Published: Friday, March 29, 2013 1:15 a.m. CDT
(Philip Marruffo/pmarruffo@saukvalley.com)
Representatives with Baxter Woodman Inc. and Fehr Graham Engineering and Environmental speak with residents concerned with the location of Morrison’s proposed wastewater treatment plant during an open house Thursday.
(Philip Marruffo/pmarruffo@saukvalley.com)
Residents gather around drawings of plans for the proposed wastewater treatment plant.

MORRISON – Vern Tervelt wants the city to seek other locations – south of Waterworks Park – for a proposed wastewater treatment plant.

He was one of about 20 people who attended an open house Thursday evening at Odell Public Library to learn about the proposed site for a new plant.

The city in November presented three possible locations, including one on county-owned land used for fair parking south of the existing plant outside the park. The city since whittled its options to one, just west of the existing plant in the park.

Plans call for a new treatment facility and a 13-foot-deep lagoon to store excess sewage and stormwater when the plant is at capacity – something that would happen only during heavy rainfalls. Designs include landscaping, trees and decorative fencing, as well as odor and noise control measures.

Many residents object to a plant in Waterworks Park. They don't want to lose the green space of the park, which includes a dog park, tennis courts and a baseball diamond. They also fear the plant would be an "eyesore" that would hurt the value of their homes.
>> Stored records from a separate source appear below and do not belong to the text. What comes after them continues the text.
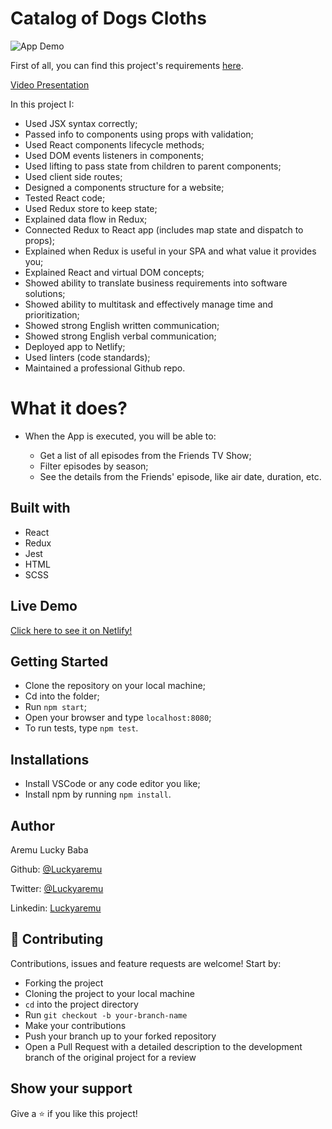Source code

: # Catalog of Dogs Cloths

![App Demo]("/src/image/screenshot.gif")

First of all, you can find this project's requirements [here](https://www.notion.so/Catalogue-of-Dog-Clothes-8bf1512b8ab34fa28848beb8ab698a32).

[Video Presentation]()

In this project I:

- Used JSX syntax correctly;
- Passed info to components using props with validation;
- Used React components lifecycle methods;
- Used DOM events listeners in components;
- Used lifting to pass state from children to parent components;
- Used client side routes;
- Designed a components structure for a website;
- Tested React code;
- Used Redux store to keep state;
- Explained data flow in Redux;
- Connected Redux to React app (includes map state and dispatch to props);
- Explained when Redux is useful in your SPA and what value it provides you;
- Explained React and virtual DOM concepts;
- Showed ability to translate business requirements into software solutions;
- Showed ability to multitask and effectively manage time and prioritization;
- Showed strong English written communication;
- Showed strong English verbal communication;
- Deployed app to Netlify;
- Used linters (code standards);
- Maintained a professional Github repo.

# What it does?

- When the App is executed, you will be able to:

  - Get a list of all  episodes from the Friends TV Show;
  - Filter episodes by season;
  - See the details from the Friends' episode, like air date, duration, etc. 

## Built with

- React
- Redux
- Jest
- HTML
- SCSS

## Live Demo

[Click here to see it on Netlify!]()

## Getting Started

- Clone the repository on your local machine;
- Cd into the folder;
- Run `npm start`;
- Open your browser and type `localhost:8080`;
- To run tests, type `npm test`.

## Installations

- Install VSCode or any code editor you like;
- Install npm by running `npm install`.

## Author

Aremu Lucky Baba

Github: [@Luckyaremu](https://github.com/Luckyaremu)

Twitter: [@Luckyaremu](https://twitter.com/Luckyaremu)

Linkedin: [Luckyaremu]()

## 🤝 Contributing

Contributions, issues and feature requests are welcome! Start by:

- Forking the project
- Cloning the project to your local machine
- `cd` into the project directory
- Run `git checkout -b your-branch-name`
- Make your contributions
- Push your branch up to your forked repository
- Open a Pull Request with a detailed description to the development branch of the original project for a review

## Show your support

Give a ⭐️ if you like this project!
Many residents preferred what was known as the "south option," or a site on county-owned land south of the park used for parking during the fair, but the Whiteside County Fair Board and the city deemed the site unsuitable for a new plant.

Tervelt, who lives on Fairway Drive across from the north end of Waterworks Park, near the northwest corner of the proposed overflow pond, wants the city to find a location south of the park.

City officials and their consultants and engineers told attendees Thursday that the project on the proposed site would cost about $20 million, while the project on a site south of the park would cost about $21 million.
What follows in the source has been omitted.